Para el abogado, tanto como para el público presente que ríe, un hombre metido en la cocina es necesariamente un afeminado. La cocina es el reino de las mujeres a las que desde niñas se enseña a guisar, a bordar, a zurcir, tocar el piano y cantar, a callar, y a obedecer. El arte de cocinar en la misma categoría del arte de la sumisión. ¿Un hombre escribiendo un libro de cocina, detallando recetas?
Mejor que eso, cuando en plena belle époque Rubén Darío llega en 1900 a París comisionado por La Nación de Buenos Aires para cubrir la Exposición Universal, la cocina ya hace tiempo ha sido elevada a la categoría de las bellas artes y declarada la décima musa, a la que Brillat-Savarin da el nombre de Gasterea, quien «preside los deleites del gusto». «En los clásicos latinos hay ricas cosas que despiertan el apetito dichas en bellos hexámetros; y en todos tiempos, los poetas amadores de la vida y de sus gratos instantes han sido cuidadosos de su paladar. Pues en verdad, la cocina, sí, puede considerarse «como una de las bellas artes»…», dice Rubén en su crónica Literatura y cocina.
Podemos sospechar que en León de Nicaragua no lo dejaban entrar a la cocina ni doña Bernarda Sarmiento, la tía abuela tuerta que lo crió, ni las cocineras mulatas e indígenas, dueñas de la sabiduría de mezclar los perfumes y los sabores europeos, aborígenes y africanos, pues siendo un recinto de mujeres, de su puerta los niños no pasaban, menos que se les permitiera hacer uso del cuchillo para cortar los tubérculos y verduras que iban a dar a la sopa, o meter la cuchara en el perol para probar la sazón de los guisos.

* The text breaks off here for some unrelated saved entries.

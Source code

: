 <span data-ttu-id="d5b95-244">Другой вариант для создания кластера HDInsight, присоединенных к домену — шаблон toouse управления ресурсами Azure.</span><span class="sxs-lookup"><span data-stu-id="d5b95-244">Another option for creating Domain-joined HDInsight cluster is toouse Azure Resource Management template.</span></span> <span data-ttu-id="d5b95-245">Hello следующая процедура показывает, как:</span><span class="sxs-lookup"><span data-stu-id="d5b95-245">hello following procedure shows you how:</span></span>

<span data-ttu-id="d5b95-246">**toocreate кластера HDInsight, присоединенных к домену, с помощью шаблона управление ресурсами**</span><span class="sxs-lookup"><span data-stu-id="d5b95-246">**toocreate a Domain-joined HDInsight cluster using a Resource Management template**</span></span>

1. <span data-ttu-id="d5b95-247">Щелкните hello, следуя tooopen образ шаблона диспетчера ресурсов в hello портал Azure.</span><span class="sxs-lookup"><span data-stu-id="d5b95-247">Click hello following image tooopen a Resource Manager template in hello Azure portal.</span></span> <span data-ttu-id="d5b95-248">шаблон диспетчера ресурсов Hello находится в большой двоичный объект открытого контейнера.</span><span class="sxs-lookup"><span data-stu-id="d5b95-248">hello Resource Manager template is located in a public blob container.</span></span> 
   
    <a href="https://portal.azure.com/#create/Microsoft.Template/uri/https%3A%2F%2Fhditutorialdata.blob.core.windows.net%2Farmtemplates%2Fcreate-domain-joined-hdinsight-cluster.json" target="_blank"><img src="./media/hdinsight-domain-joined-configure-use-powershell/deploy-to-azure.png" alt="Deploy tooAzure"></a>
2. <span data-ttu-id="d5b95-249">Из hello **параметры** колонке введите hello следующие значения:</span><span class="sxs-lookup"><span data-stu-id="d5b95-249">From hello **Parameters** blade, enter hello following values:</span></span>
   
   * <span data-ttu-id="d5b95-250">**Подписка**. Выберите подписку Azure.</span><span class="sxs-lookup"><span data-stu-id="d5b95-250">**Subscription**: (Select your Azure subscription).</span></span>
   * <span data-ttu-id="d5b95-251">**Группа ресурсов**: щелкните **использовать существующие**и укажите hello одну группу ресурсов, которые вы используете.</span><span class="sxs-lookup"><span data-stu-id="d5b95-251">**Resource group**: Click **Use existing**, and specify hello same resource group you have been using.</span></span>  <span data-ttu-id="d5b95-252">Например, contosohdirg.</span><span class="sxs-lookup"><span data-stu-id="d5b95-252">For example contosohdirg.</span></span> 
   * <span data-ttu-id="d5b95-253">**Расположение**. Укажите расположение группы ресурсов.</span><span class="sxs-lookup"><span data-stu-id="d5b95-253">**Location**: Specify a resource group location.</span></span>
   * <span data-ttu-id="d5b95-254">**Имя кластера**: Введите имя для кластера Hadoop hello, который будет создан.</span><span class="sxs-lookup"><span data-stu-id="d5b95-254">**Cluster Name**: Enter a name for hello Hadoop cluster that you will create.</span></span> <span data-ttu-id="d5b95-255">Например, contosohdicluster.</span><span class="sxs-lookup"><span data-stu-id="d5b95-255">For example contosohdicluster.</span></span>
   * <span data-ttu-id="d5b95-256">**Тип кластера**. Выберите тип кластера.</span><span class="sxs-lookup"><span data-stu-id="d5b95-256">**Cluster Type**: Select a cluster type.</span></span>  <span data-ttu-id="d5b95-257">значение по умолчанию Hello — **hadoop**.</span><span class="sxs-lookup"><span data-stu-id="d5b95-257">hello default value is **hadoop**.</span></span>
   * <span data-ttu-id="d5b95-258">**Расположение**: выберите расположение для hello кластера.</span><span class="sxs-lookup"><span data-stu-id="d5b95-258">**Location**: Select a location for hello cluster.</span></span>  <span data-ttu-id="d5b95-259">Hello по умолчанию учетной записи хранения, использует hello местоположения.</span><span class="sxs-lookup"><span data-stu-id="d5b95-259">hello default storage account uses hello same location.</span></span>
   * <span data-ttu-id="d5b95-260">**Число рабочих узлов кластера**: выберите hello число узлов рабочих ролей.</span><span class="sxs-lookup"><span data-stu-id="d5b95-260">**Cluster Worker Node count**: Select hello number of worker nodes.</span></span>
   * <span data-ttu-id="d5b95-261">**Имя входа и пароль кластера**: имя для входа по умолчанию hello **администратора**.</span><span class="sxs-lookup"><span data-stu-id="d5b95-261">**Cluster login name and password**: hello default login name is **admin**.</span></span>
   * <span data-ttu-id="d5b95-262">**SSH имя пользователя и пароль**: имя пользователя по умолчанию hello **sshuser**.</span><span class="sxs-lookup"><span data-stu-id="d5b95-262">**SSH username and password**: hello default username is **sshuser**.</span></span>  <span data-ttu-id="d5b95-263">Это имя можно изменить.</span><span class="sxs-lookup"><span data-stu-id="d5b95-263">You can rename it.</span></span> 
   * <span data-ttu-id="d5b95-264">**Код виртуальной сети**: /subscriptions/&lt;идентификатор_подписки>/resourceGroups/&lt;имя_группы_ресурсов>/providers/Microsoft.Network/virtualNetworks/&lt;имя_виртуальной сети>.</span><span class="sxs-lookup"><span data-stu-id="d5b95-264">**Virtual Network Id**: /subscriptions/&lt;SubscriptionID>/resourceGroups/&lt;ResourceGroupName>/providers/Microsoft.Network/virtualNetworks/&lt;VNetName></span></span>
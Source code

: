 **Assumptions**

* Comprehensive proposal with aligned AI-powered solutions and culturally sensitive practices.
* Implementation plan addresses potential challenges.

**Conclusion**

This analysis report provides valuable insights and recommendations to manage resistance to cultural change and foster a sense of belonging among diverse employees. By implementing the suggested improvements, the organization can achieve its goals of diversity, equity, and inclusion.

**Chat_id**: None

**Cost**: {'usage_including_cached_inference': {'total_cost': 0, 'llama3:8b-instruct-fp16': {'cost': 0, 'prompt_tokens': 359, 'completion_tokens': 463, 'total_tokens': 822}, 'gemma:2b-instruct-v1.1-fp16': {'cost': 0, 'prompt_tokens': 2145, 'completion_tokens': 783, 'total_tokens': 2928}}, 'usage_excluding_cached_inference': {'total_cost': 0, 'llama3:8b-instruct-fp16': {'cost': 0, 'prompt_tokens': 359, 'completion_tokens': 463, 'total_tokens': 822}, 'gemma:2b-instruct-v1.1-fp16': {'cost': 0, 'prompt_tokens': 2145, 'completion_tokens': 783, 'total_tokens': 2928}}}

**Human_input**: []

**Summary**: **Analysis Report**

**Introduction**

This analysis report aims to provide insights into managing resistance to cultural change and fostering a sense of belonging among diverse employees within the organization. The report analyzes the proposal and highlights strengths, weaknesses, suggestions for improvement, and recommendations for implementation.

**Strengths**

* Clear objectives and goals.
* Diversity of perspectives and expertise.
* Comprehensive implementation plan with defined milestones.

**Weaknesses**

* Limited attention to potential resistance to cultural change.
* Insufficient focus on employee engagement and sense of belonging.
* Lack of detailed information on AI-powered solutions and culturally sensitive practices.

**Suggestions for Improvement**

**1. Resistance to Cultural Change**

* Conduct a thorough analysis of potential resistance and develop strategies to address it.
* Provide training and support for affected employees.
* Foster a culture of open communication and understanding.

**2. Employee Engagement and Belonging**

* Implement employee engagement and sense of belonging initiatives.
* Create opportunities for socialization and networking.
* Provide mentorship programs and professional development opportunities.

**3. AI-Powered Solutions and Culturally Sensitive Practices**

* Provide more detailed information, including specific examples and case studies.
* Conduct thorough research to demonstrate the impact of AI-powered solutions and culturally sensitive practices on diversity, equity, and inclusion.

Los oficios femeninos, podían desviar la masculinidad, como le había ocurrido a Míster Carson. Ni muñecas, ni cucharones. El oficio de los hombres era sentarse a la mesa a la hora debida, donde eran servidos de primeros. Pero aun así Rubén alardeaba de conocer la manera de preparar los frijoles fritos, tradicionales de la mesa diaria en Nicaragua, y estaba en lo cierto cuando aleccionaba a su mujer Francisca Sanchez de ponerlos a cocer con una hoja de laurel y una cabecita de ajo, y freírlos luego en manteca de cerdo, volteándolos en la cazuela.